* [Exercise details]
Report how many lines of the records below include the word "figure". Give nothing but the number.

* [Data excerpts]
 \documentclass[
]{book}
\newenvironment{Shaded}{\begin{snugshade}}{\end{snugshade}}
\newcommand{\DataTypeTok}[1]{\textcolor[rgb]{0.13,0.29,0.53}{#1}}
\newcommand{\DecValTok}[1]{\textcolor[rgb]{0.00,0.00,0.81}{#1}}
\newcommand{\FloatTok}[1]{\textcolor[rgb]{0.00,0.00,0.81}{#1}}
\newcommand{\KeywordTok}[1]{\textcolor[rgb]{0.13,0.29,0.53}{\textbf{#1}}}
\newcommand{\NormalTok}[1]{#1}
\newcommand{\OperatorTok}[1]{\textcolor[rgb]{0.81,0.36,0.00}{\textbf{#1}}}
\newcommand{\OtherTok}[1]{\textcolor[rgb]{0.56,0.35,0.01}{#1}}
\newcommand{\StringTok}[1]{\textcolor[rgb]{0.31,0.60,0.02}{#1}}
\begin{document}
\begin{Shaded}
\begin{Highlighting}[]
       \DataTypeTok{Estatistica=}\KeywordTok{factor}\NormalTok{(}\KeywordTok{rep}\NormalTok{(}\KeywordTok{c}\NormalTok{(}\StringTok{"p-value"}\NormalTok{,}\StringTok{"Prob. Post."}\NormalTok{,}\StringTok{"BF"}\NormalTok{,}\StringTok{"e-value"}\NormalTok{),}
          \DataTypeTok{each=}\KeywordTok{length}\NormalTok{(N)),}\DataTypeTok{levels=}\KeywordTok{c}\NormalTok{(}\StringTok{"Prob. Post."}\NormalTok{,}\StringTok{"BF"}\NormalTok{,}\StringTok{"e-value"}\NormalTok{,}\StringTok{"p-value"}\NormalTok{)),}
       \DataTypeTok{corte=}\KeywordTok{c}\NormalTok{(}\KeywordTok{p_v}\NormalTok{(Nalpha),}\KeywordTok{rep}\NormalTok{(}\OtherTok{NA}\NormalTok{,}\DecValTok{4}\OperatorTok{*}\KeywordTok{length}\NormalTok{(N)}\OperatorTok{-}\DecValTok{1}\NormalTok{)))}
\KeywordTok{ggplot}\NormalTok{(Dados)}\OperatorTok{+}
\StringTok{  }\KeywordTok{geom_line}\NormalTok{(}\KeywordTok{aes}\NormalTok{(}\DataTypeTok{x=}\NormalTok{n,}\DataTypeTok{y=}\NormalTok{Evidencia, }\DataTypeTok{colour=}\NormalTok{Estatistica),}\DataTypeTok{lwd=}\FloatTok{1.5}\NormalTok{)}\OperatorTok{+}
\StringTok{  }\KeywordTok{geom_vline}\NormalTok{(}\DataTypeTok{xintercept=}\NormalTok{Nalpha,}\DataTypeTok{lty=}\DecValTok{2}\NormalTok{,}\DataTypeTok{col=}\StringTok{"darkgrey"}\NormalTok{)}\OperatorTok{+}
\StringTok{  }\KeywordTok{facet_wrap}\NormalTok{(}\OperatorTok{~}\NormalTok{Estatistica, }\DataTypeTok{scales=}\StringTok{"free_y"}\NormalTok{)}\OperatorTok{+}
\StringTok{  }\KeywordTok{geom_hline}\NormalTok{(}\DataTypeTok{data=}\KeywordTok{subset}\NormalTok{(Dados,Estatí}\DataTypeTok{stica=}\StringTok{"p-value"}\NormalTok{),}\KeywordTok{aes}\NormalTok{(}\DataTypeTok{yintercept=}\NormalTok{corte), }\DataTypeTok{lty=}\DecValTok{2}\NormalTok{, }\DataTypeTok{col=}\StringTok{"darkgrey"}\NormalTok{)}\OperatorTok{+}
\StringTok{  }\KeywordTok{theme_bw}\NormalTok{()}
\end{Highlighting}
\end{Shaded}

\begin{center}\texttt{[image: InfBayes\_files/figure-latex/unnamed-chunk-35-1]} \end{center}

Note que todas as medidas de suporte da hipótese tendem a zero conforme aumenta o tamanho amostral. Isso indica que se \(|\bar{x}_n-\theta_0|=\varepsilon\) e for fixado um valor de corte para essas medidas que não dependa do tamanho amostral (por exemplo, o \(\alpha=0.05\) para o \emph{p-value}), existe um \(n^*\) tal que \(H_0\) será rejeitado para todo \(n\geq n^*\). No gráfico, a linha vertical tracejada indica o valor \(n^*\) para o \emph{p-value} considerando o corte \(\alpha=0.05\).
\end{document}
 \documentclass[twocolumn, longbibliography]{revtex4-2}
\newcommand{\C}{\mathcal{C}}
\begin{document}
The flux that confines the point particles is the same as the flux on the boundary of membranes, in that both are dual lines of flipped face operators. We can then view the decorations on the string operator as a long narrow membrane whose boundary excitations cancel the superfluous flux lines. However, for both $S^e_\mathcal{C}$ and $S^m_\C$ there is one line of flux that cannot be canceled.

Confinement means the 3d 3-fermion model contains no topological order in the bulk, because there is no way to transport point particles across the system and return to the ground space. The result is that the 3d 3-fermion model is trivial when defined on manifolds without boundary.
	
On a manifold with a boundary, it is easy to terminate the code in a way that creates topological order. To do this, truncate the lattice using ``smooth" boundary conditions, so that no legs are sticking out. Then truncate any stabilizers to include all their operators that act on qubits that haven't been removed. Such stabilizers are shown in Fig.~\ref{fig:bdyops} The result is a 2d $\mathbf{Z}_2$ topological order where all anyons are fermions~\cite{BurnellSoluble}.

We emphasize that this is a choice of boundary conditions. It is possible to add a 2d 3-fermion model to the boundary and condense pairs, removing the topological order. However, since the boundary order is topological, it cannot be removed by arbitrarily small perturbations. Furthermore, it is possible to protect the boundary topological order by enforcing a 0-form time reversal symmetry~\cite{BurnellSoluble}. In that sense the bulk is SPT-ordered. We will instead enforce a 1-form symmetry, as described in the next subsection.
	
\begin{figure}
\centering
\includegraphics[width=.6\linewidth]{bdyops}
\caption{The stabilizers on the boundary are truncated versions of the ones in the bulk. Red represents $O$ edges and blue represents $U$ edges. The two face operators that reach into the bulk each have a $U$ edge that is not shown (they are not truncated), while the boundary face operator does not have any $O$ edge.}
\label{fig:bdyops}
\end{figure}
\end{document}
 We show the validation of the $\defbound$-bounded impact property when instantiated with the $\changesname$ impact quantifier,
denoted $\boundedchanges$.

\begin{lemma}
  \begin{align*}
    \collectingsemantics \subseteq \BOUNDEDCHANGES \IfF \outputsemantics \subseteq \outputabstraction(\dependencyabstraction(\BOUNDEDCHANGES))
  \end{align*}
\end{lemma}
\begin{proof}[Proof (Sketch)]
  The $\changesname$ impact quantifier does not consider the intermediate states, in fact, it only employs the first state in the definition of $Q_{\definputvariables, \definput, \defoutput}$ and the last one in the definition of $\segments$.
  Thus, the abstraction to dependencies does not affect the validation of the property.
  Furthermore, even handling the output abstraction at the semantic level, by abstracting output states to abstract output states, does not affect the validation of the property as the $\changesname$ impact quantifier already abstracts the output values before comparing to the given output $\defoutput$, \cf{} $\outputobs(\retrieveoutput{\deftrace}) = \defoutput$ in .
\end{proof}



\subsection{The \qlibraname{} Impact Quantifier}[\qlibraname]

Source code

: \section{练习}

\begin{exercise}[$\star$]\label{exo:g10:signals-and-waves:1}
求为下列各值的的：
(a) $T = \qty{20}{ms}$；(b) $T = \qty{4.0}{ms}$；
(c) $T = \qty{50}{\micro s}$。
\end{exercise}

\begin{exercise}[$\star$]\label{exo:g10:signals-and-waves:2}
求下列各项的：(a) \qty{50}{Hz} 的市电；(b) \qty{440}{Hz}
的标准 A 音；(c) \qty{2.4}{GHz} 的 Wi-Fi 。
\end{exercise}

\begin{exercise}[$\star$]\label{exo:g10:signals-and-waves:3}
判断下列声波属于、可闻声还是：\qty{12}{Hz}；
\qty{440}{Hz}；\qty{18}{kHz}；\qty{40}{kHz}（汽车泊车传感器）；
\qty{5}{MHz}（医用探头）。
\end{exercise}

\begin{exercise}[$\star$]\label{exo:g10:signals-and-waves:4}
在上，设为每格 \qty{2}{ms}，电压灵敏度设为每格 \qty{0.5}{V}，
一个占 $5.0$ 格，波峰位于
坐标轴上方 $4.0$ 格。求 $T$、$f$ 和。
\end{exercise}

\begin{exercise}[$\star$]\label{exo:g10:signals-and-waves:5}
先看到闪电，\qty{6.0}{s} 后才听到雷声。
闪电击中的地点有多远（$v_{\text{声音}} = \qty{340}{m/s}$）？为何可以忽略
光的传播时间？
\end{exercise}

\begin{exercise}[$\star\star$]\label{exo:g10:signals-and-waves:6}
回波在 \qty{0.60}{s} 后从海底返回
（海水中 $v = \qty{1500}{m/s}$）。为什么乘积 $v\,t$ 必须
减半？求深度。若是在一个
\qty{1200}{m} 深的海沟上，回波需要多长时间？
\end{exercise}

* [Your solution]
3